__WHAT THE TASK ASKS__. Retrieve every line from the records in which the word "redeem" occurs.

————

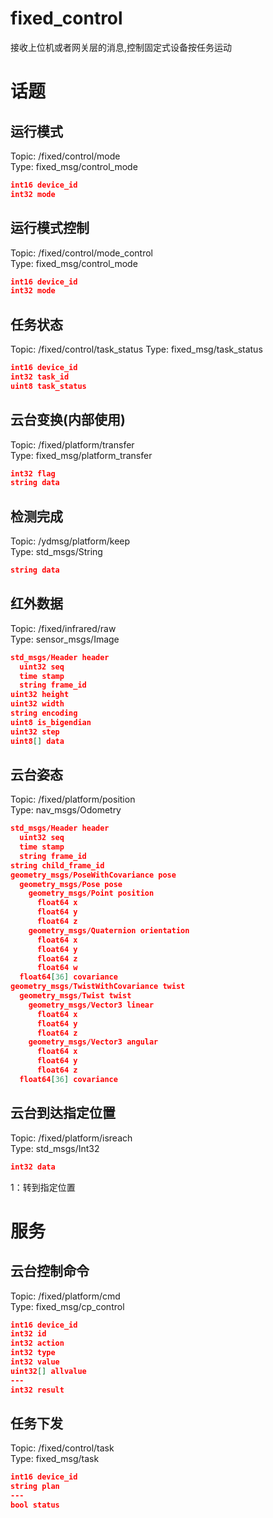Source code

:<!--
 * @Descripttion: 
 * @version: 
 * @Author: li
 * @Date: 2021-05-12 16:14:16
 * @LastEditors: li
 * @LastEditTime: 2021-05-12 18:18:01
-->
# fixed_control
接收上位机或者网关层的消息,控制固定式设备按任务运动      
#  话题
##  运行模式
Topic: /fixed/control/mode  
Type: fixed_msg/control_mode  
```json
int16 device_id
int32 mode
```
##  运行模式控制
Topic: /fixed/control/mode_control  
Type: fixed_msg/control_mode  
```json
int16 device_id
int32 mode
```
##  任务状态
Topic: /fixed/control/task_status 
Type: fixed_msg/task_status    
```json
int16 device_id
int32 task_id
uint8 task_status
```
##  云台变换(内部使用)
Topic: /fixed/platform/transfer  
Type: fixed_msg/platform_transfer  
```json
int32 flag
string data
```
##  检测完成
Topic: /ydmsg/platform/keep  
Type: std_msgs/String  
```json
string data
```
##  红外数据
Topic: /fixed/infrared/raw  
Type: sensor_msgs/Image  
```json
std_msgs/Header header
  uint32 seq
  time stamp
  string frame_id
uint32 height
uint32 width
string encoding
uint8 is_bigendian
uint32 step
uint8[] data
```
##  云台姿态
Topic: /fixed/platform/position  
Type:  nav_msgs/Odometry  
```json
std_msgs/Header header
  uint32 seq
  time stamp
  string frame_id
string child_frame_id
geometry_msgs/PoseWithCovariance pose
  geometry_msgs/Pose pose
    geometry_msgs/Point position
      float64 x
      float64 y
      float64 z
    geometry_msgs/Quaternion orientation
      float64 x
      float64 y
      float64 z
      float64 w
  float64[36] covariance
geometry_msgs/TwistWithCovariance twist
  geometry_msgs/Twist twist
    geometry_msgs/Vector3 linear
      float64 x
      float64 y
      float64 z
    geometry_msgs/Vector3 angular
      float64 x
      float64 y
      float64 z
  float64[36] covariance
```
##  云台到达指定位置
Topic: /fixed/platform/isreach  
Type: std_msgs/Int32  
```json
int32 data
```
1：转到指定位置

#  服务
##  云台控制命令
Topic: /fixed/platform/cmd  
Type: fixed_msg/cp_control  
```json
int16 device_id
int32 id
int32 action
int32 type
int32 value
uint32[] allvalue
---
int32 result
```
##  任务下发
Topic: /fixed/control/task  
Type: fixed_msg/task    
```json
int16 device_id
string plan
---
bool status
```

————

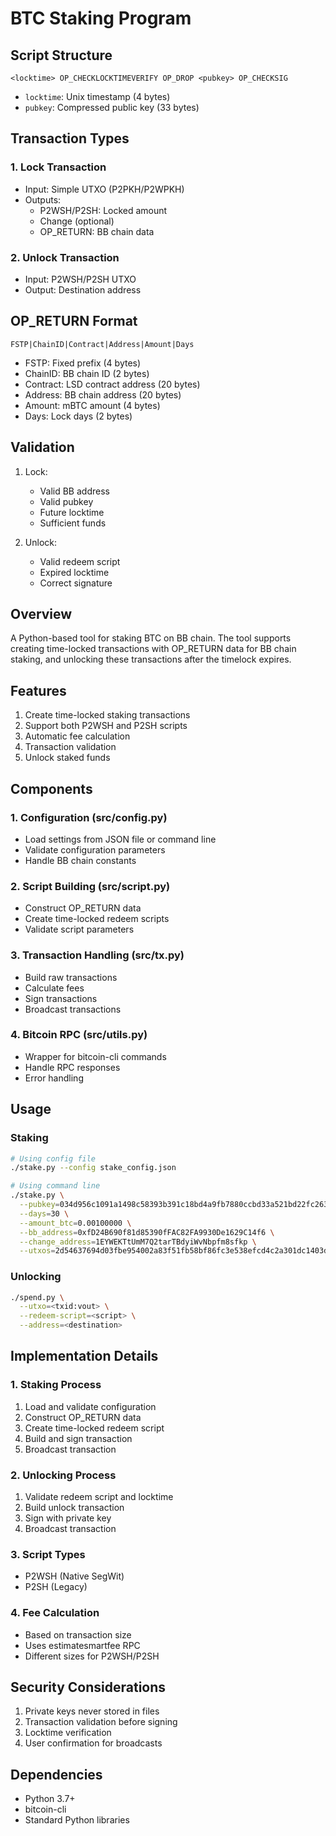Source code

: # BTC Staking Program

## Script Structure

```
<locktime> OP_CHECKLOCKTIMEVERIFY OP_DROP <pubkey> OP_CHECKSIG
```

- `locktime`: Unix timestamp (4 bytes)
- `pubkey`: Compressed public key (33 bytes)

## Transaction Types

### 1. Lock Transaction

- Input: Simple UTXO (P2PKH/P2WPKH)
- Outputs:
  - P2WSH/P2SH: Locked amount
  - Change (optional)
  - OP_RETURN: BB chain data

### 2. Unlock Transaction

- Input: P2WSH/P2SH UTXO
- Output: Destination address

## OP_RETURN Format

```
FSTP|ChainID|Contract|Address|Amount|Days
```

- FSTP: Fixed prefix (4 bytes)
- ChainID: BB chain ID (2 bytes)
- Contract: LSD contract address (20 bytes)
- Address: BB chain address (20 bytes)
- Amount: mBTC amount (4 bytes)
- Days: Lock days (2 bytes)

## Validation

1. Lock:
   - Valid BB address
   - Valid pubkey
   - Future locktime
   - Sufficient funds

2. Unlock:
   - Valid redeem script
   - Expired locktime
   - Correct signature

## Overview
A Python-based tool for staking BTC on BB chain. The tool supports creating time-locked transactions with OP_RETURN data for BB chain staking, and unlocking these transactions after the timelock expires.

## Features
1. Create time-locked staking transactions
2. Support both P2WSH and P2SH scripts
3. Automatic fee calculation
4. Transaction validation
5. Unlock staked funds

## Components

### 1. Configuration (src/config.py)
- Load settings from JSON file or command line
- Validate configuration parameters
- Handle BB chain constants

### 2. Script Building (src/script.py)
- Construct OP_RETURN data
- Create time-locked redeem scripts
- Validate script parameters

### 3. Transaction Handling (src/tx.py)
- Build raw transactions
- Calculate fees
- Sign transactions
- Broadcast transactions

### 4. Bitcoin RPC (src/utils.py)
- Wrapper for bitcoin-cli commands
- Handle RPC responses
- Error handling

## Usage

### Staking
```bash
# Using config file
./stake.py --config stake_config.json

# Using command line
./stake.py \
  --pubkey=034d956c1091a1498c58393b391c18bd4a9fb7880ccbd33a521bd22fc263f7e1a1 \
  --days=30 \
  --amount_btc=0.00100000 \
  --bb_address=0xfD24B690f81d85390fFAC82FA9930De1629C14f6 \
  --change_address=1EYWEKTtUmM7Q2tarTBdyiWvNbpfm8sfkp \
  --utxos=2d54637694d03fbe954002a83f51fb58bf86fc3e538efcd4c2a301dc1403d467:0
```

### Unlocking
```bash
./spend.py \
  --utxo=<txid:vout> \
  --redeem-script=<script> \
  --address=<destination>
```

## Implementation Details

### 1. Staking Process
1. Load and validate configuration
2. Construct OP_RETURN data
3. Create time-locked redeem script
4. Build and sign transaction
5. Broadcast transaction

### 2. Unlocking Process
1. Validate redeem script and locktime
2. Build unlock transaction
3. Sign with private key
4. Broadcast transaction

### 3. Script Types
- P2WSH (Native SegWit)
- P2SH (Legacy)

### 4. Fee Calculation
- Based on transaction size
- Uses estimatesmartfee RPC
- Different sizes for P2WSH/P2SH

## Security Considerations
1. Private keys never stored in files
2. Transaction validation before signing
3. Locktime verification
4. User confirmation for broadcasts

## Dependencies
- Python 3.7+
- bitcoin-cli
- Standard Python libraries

————

__SOLUTION__.
   - Valid redeem script
- Create time-locked redeem scripts
  --redeem-script=<script> \
3. Create time-locked redeem script
1. Validate redeem script and locktime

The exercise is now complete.